Dataset excerpts
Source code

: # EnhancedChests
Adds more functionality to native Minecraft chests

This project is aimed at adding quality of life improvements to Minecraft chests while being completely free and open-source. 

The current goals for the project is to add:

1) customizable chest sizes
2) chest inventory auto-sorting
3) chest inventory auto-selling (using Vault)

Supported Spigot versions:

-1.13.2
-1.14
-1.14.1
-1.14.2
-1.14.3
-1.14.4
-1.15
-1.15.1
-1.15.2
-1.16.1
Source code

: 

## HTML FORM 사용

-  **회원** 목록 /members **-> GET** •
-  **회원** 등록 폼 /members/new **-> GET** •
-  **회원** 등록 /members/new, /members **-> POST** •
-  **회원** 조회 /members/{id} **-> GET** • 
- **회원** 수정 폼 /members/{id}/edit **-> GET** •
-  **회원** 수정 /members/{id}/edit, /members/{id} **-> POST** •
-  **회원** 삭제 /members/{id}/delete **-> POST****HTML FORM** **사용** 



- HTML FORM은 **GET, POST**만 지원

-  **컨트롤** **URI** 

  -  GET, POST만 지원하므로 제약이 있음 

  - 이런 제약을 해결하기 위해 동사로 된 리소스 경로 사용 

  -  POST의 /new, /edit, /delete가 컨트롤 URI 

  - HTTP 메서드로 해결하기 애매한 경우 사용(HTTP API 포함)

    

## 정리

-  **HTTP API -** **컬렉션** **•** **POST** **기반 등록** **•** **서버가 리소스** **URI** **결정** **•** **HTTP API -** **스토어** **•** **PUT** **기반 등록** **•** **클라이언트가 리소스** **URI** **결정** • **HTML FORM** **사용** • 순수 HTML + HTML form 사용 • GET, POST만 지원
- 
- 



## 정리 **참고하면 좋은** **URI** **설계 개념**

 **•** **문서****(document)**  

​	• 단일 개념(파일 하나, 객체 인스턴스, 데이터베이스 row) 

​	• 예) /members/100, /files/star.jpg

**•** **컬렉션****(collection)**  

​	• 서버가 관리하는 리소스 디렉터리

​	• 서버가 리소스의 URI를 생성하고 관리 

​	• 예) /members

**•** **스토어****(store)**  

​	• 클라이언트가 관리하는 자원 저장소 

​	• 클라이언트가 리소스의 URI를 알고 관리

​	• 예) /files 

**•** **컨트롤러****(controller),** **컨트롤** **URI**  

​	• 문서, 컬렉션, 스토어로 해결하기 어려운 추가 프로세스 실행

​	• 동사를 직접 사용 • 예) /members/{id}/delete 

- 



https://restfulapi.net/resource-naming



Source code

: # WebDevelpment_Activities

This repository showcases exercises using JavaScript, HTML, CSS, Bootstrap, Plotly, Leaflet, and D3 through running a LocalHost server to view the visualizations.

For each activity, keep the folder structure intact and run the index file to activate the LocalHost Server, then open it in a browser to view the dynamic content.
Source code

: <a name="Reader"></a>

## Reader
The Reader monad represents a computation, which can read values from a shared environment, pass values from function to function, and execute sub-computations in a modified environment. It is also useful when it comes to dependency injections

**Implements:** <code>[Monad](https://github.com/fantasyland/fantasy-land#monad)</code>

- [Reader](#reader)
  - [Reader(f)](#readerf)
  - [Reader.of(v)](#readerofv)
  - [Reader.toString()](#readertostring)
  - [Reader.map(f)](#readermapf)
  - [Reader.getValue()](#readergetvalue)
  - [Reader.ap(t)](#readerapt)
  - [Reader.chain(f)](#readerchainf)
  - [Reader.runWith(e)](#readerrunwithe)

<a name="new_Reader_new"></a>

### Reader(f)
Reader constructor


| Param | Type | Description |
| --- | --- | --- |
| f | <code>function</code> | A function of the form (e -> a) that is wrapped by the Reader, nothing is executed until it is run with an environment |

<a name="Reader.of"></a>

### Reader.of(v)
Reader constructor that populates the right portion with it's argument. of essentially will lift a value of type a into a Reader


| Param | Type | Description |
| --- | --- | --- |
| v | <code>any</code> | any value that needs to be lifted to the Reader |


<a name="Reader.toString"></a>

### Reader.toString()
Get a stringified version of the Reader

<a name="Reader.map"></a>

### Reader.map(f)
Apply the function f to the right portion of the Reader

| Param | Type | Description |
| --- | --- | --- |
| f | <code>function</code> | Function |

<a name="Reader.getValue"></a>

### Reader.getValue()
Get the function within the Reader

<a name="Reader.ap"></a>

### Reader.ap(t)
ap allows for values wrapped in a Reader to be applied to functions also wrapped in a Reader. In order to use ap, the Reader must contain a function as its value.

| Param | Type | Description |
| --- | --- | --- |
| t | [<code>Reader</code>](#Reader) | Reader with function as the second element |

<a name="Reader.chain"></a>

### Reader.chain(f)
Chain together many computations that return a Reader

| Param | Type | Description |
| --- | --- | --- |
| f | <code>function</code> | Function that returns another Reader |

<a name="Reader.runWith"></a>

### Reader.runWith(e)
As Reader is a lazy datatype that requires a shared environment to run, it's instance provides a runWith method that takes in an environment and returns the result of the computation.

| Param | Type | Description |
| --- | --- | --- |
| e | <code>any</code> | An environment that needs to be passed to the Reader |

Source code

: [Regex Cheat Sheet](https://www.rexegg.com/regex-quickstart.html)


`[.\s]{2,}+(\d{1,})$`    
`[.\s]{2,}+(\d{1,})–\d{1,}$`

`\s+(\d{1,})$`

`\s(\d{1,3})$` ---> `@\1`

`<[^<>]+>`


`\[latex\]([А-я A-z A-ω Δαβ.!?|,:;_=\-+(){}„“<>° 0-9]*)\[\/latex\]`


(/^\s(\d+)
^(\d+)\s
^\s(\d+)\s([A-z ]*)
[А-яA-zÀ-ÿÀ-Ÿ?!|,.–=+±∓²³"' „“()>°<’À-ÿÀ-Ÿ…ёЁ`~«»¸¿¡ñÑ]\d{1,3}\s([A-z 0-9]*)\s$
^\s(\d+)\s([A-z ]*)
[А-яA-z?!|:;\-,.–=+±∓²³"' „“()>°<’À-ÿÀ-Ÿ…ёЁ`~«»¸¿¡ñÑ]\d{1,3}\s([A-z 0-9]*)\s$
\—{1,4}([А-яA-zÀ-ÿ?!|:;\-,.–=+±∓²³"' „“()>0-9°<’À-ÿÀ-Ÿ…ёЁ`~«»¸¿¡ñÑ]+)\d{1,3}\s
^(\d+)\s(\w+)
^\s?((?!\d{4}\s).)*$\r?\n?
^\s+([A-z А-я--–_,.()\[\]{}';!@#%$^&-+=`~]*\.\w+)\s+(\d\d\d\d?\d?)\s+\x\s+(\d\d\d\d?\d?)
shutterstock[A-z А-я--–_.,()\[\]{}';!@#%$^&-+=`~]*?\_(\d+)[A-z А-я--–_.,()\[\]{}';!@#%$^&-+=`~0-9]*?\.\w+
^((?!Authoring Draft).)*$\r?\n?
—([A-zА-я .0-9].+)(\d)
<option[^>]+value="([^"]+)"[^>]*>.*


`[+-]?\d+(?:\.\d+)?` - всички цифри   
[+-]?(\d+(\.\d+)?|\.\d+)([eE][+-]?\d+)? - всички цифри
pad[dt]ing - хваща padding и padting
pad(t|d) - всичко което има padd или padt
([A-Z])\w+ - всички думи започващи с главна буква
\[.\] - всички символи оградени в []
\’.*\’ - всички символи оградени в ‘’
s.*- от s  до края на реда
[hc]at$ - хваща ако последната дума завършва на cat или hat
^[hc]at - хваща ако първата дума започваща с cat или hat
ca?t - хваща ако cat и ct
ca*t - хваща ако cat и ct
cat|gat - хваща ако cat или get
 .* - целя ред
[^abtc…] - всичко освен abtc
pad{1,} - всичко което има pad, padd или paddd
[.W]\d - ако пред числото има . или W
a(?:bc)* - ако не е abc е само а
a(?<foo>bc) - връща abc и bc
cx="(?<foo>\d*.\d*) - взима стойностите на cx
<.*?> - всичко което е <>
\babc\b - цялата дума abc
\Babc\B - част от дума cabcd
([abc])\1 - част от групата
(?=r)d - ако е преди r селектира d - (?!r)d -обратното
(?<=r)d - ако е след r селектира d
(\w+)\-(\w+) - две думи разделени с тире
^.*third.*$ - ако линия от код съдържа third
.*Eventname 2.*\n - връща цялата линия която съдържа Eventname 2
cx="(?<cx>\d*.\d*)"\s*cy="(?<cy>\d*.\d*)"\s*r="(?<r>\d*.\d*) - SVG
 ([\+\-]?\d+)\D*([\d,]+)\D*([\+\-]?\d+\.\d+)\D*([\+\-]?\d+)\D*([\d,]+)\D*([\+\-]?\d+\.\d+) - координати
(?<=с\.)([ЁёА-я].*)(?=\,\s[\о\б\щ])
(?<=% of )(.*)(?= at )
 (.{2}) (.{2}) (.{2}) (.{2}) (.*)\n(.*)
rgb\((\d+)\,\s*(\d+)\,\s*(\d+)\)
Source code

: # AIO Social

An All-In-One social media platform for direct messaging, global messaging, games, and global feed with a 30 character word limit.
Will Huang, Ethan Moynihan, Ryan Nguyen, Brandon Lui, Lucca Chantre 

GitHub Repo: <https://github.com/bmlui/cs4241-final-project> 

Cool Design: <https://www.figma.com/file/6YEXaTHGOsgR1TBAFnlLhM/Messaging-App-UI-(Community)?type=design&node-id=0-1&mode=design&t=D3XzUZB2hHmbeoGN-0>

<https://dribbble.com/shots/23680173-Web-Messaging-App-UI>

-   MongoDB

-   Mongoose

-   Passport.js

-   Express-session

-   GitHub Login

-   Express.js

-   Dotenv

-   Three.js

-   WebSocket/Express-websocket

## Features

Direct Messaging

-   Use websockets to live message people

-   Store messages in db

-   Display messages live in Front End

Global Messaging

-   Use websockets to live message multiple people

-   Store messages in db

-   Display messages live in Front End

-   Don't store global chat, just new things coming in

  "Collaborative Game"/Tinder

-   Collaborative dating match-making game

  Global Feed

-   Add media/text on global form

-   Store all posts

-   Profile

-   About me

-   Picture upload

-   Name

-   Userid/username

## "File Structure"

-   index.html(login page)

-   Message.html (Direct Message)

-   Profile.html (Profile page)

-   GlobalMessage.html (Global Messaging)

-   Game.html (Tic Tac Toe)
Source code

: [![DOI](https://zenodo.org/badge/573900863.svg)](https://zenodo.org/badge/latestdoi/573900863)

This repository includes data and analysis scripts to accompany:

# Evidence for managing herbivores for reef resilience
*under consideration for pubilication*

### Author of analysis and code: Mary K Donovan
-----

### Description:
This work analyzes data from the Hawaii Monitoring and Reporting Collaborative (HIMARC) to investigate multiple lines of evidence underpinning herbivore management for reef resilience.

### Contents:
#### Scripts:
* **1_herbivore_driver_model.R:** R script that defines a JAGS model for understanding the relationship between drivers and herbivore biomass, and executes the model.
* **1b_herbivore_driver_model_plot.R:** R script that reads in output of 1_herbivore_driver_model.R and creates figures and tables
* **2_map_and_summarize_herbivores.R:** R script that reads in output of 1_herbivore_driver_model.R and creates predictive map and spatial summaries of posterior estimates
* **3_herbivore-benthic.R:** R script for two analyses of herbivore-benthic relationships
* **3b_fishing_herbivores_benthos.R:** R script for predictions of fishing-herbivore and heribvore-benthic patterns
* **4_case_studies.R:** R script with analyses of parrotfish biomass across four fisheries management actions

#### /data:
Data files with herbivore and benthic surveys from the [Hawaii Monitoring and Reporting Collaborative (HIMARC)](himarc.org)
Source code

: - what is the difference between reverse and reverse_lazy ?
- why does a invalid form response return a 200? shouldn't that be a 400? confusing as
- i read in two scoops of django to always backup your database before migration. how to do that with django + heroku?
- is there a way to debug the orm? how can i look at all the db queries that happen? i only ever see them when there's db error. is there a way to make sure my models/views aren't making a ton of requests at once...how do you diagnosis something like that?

[EXERCISE OBJECTIVE]: Find the word "websockets" in the entries above. Copy every line that has it.

[EXERCISE RESPONSE]:
-   Use websockets to live message people
-   Use websockets to live message multiple people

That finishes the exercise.